Copy out, exactly, the first line of the entries below and every line after it through the one containing "In many situations, you".

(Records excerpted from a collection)
-*-*-
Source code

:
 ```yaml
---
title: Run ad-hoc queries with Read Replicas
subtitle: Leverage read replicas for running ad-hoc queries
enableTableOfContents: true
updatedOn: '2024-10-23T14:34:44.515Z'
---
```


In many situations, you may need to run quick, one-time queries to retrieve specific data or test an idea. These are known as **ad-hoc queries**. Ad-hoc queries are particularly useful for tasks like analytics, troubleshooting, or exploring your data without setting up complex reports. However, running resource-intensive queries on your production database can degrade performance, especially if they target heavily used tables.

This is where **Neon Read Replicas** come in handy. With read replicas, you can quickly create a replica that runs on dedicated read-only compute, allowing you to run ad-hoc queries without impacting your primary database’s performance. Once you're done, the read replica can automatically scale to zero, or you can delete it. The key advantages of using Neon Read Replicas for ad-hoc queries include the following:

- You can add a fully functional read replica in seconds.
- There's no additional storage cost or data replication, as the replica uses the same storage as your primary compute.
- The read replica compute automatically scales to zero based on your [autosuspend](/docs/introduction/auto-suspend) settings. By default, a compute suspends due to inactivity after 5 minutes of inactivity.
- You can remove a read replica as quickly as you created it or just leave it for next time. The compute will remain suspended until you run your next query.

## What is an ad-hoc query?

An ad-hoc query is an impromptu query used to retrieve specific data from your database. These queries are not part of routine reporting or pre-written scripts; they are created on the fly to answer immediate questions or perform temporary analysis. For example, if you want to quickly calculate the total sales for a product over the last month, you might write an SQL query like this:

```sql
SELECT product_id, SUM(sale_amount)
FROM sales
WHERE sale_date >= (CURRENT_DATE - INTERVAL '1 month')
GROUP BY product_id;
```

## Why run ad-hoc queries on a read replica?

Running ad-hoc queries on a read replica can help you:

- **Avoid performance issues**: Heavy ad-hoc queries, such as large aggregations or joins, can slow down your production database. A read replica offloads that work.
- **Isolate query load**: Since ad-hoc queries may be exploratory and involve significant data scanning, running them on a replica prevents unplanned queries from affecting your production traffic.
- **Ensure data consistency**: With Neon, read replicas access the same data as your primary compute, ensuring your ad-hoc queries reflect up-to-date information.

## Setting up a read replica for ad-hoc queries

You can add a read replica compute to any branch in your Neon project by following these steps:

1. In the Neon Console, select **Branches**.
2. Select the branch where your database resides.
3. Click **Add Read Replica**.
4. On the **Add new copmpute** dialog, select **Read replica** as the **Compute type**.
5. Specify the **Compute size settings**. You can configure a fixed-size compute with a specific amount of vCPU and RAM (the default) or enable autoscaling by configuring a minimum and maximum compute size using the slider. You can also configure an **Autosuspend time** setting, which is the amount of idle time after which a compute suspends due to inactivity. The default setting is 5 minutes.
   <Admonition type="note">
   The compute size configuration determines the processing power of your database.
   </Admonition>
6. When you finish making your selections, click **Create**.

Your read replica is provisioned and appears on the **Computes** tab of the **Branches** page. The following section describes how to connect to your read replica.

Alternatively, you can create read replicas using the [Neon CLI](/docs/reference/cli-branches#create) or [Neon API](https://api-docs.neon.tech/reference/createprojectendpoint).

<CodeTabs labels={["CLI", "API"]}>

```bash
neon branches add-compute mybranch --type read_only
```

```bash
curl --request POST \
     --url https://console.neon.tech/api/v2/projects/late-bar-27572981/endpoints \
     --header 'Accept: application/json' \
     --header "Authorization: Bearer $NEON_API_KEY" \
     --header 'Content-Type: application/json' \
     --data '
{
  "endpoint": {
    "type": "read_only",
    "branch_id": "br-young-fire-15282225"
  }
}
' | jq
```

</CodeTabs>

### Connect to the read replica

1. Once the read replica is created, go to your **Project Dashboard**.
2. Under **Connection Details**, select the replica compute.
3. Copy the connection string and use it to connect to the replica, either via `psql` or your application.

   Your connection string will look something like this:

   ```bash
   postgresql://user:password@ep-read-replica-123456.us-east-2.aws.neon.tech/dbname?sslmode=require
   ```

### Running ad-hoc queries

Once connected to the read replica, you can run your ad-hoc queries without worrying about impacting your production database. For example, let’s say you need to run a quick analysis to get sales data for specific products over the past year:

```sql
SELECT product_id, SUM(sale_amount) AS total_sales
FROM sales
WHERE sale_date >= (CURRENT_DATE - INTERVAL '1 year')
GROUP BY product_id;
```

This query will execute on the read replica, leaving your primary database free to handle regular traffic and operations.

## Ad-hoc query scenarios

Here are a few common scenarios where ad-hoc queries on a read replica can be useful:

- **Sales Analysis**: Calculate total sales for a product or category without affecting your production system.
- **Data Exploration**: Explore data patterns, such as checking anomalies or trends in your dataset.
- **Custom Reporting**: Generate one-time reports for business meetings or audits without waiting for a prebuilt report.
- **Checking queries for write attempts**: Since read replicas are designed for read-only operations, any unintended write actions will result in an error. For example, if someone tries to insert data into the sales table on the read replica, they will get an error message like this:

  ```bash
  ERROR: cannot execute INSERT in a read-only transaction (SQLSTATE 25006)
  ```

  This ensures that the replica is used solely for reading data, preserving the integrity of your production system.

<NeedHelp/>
-*-*-
## Expected answer
Source code

:
 ```yaml
---
title: Run ad-hoc queries with Read Replicas
subtitle: Leverage read replicas for running ad-hoc queries
enableTableOfContents: true
updatedOn: '2024-10-23T14:34:44.515Z'
---
```


In many situations, you may need to run quick, one-time queries to retrieve specific data or test an idea. These are known as **ad-hoc queries**. Ad-hoc queries are particularly useful for tasks like analytics, troubleshooting, or exploring your data without setting up complex reports. However, running resource-intensive queries on your production database can degrade performance, especially if they target heavily used tables.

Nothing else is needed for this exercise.